- _What to produce_: Work through the records that follow and return each line containing the word "Step".

(Task input)

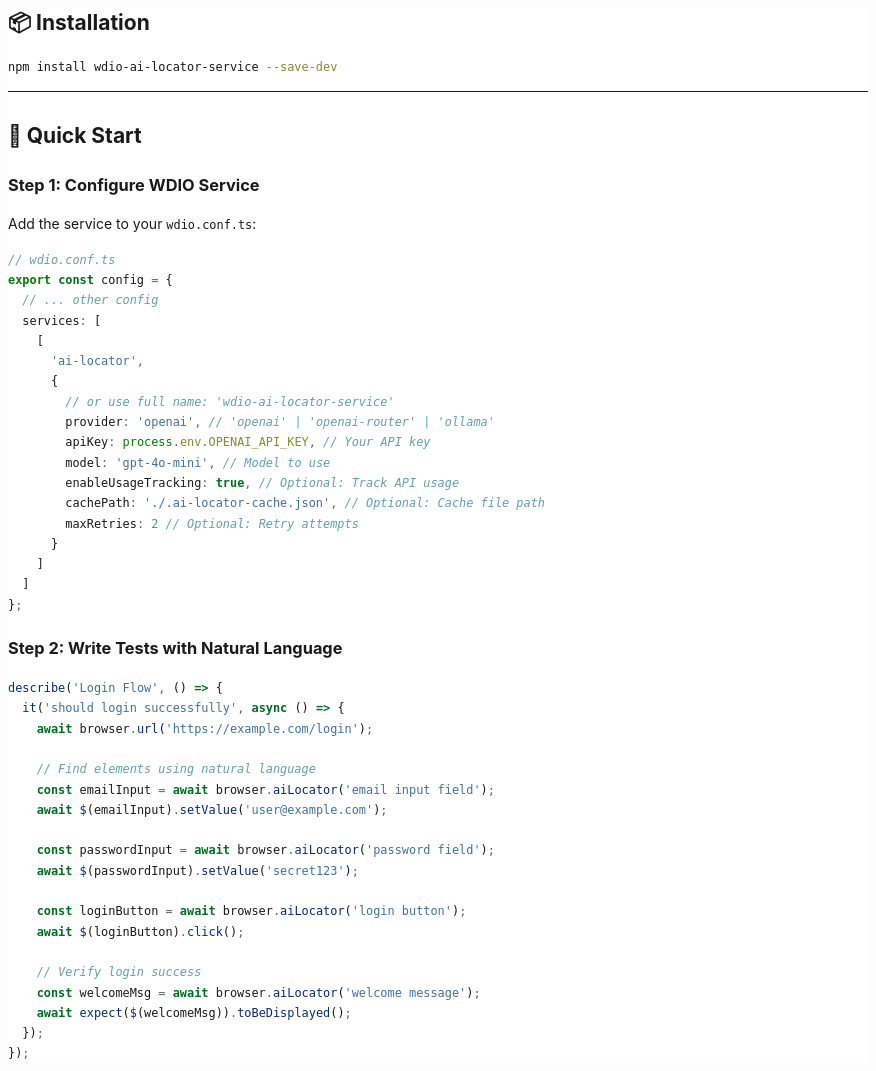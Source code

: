 
## 📦 Installation

```bash
npm install wdio-ai-locator-service --save-dev
```

---

## 🚀 Quick Start

### Step 1: Configure WDIO Service

Add the service to your `wdio.conf.ts`:

```typescript
// wdio.conf.ts
export const config = {
  // ... other config
  services: [
    [
      'ai-locator',
      {
        // or use full name: 'wdio-ai-locator-service'
        provider: 'openai', // 'openai' | 'openai-router' | 'ollama'
        apiKey: process.env.OPENAI_API_KEY, // Your API key
        model: 'gpt-4o-mini', // Model to use
        enableUsageTracking: true, // Optional: Track API usage
        cachePath: './.ai-locator-cache.json', // Optional: Cache file path
        maxRetries: 2 // Optional: Retry attempts
      }
    ]
  ]
};
```

### Step 2: Write Tests with Natural Language

```typescript
describe('Login Flow', () => {
  it('should login successfully', async () => {
    await browser.url('https://example.com/login');

    // Find elements using natural language
    const emailInput = await browser.aiLocator('email input field');
    await $(emailInput).setValue('user@example.com');

    const passwordInput = await browser.aiLocator('password field');
    await $(passwordInput).setValue('secret123');

    const loginButton = await browser.aiLocator('login button');
    await $(loginButton).click();

    // Verify login success
    const welcomeMsg = await browser.aiLocator('welcome message');
    await expect($(welcomeMsg)).toBeDisplayed();
  });
});
```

(End Task input)

- _Answer section_:
### Step 1: Configure WDIO Service
### Step 2: Write Tests with Natural Language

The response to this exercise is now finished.